Sometimes the work is harder than it needs to be. Kansas law does not give Doll or other nurse practitioners the same degree of autonomy they would enjoy in other states, such as Washington, for example. With some notable exceptions, Kansas doctors have been reluctant to give up their exclusive privilege of writing prescriptions. So as a compromise, nurse practitioners must develop a protocol with a local physician that sets out in advance which drugs they will use and under what conditions.

In rural areas, putting that compromise into practice can turn out to be a very convoluted exercise. The physician is not required to examine the patients or work in the same town as the nurse practitioner but is still legally responsible for the results. Adding to the confusion, each bottle of medicine must bear the doctor's name, not that of the nurse practitioner who ordered it. So if the pharmacist has any questions, it is the doctor, who usually has never seen the patient, who gets called. "It's a paper game, and it can inhibit the quality of care," Doll says. Nurse practitioners have tried to get the state to streamline the process but, so far, to no avail.

In spite of such obstacles, the Kansas nurse-practitioner program is starting to pay off. Eight students from the Garden City area graduated this summer without ever having set foot on campus. Five of them found jobs in southwestern Kansas, including two who serve towns with fewer than 5,000 people. Like Doll, they are committed to staying in their rural communities. But by maintaining their technological ties, they remain in contact with each other and keep up with medical developments.
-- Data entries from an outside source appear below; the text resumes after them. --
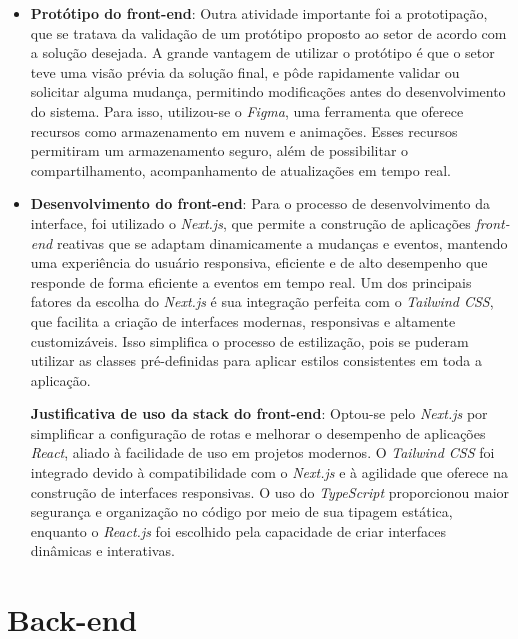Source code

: \begin{itemize}
    \item \textbf{Protótipo do front-end}: Outra atividade importante foi a prototipação, que se tratava da validação de um protótipo proposto ao setor de acordo com a solução desejada. A grande vantagem de utilizar o protótipo é que o setor teve uma visão prévia da solução final, e pôde rapidamente validar ou solicitar alguma mudança, permitindo modificações antes do desenvolvimento do sistema. Para isso, utilizou-se o \textit{Figma}, uma ferramenta que oferece recursos como armazenamento em nuvem e animações. Esses recursos permitiram um armazenamento seguro, além de possibilitar o compartilhamento, acompanhamento de atualizações em tempo real.
    
    \item \textbf{Desenvolvimento do front-end}: Para o processo de desenvolvimento da interface, foi utilizado o \textit{Next.js}, que permite a construção de aplicações \textit{front-end} reativas que se adaptam dinamicamente a mudanças e eventos, mantendo uma experiência do usuário responsiva, eficiente e de alto desempenho que responde de forma eficiente a eventos em tempo real. Um dos principais fatores da escolha do \textit{Next.js} é sua integração perfeita com o \textit{Tailwind CSS}, que facilita a criação de interfaces modernas, responsivas e altamente customizáveis. Isso simplifica o processo de estilização, pois se puderam utilizar as classes pré-definidas para aplicar estilos consistentes em toda a aplicação.
    
    \textbf{Justificativa de uso da stack do front-end}: Optou-se pelo \textit{Next.js} por simplificar a configuração de rotas e melhorar o desempenho de aplicações \textit{React}, aliado à facilidade de uso em projetos modernos. O \textit{Tailwind CSS} foi integrado devido à compatibilidade com o \textit{Next.js} e à agilidade que oferece na construção de interfaces responsivas. O uso do \textit{TypeScript} proporcionou maior segurança e organização no código por meio de sua tipagem estática, enquanto o \textit{React.js} foi escolhido pela capacidade de criar interfaces dinâmicas e interativas.
\end{itemize}

\section{Back-end}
As word of the program begins to spread, health officials from Nebraska to Australia are taking a closer look. Even some forward-thinking doctors have started to follow the nurses' lead. The University of Kansas medical school hopes to use the compressed-video network launched by the nurses to allow future medical students from rural areas the opportunity to complete as much as possible of their education right where they live. "Technology can't replace the content of what we teach," Conners says. "But it allows us to minimize the dislocations, and that's the key to keeping our rural areas healthy." That, and the ability to keep dreaming up new solutions to old problems.